EXERCISE BRIEF
The full text of the records below, minus any pictures, should be given back word for word.

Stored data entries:
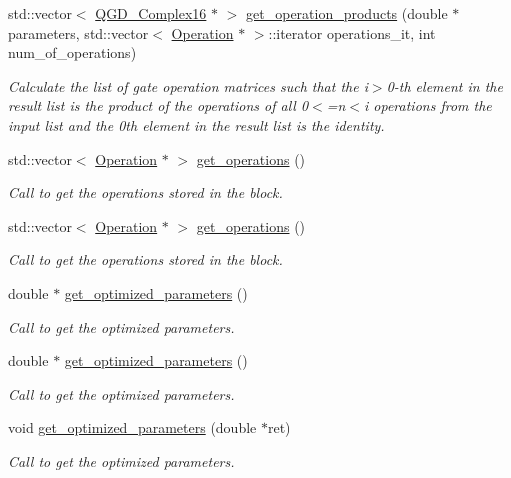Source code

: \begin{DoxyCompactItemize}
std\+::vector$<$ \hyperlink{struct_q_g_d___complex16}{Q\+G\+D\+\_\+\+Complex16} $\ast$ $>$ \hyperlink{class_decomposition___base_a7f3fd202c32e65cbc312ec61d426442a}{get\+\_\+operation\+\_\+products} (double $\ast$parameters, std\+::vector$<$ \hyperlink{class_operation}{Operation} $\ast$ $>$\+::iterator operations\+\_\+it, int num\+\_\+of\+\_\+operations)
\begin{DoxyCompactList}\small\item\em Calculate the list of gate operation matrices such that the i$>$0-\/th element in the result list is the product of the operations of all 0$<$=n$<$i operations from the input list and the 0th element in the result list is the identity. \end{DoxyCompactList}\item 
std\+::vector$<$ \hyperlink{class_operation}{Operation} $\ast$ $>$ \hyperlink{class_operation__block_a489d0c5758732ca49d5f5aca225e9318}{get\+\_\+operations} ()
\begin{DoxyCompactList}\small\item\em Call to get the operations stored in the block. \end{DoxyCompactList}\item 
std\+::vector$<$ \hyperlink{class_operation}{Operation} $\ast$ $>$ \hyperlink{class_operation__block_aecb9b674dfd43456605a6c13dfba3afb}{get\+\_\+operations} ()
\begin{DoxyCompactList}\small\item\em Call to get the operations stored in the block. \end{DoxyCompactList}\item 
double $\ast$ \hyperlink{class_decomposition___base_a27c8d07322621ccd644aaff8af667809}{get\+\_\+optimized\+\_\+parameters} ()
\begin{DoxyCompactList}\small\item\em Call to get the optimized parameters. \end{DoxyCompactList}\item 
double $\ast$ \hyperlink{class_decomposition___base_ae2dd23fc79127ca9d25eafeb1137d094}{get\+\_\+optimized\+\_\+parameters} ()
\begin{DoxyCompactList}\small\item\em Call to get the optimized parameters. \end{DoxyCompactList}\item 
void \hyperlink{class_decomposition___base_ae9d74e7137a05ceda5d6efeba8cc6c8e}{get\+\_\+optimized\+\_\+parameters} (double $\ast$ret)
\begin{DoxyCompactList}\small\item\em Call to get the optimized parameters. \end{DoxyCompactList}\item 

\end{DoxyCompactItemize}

WRITTEN RESPONSE
Source code

: \begin{DoxyCompactItemize}
std\+::vector$<$ \hyperlink{struct_q_g_d___complex16}{Q\+G\+D\+\_\+\+Complex16} $\ast$ $>$ \hyperlink{class_decomposition___base_a7f3fd202c32e65cbc312ec61d426442a}{get\+\_\+operation\+\_\+products} (double $\ast$parameters, std\+::vector$<$ \hyperlink{class_operation}{Operation} $\ast$ $>$\+::iterator operations\+\_\+it, int num\+\_\+of\+\_\+operations)
\begin{DoxyCompactList}\small\item\em Calculate the list of gate operation matrices such that the i$>$0-\/th element in the result list is the product of the operations of all 0$<$=n$<$i operations from the input list and the 0th element in the result list is the identity. \end{DoxyCompactList}\item 
std\+::vector$<$ \hyperlink{class_operation}{Operation} $\ast$ $>$ \hyperlink{class_operation__block_a489d0c5758732ca49d5f5aca225e9318}{get\+\_\+operations} ()
\begin{DoxyCompactList}\small\item\em Call to get the operations stored in the block. \end{DoxyCompactList}\item 
std\+::vector$<$ \hyperlink{class_operation}{Operation} $\ast$ $>$ \hyperlink{class_operation__block_aecb9b674dfd43456605a6c13dfba3afb}{get\+\_\+operations} ()
\begin{DoxyCompactList}\small\item\em Call to get the operations stored in the block. \end{DoxyCompactList}\item 
double $\ast$ \hyperlink{class_decomposition___base_a27c8d07322621ccd644aaff8af667809}{get\+\_\+optimized\+\_\+parameters} ()
\begin{DoxyCompactList}\small\item\em Call to get the optimized parameters. \end{DoxyCompactList}\item 
double $\ast$ \hyperlink{class_decomposition___base_ae2dd23fc79127ca9d25eafeb1137d094}{get\+\_\+optimized\+\_\+parameters} ()
\begin{DoxyCompactList}\small\item\em Call to get the optimized parameters. \end{DoxyCompactList}\item 
void \hyperlink{class_decomposition___base_ae9d74e7137a05ceda5d6efeba8cc6c8e}{get\+\_\+optimized\+\_\+parameters} (double $\ast$ret)
\begin{DoxyCompactList}\small\item\em Call to get the optimized parameters. \end{DoxyCompactList}\item 

\end{DoxyCompactItemize}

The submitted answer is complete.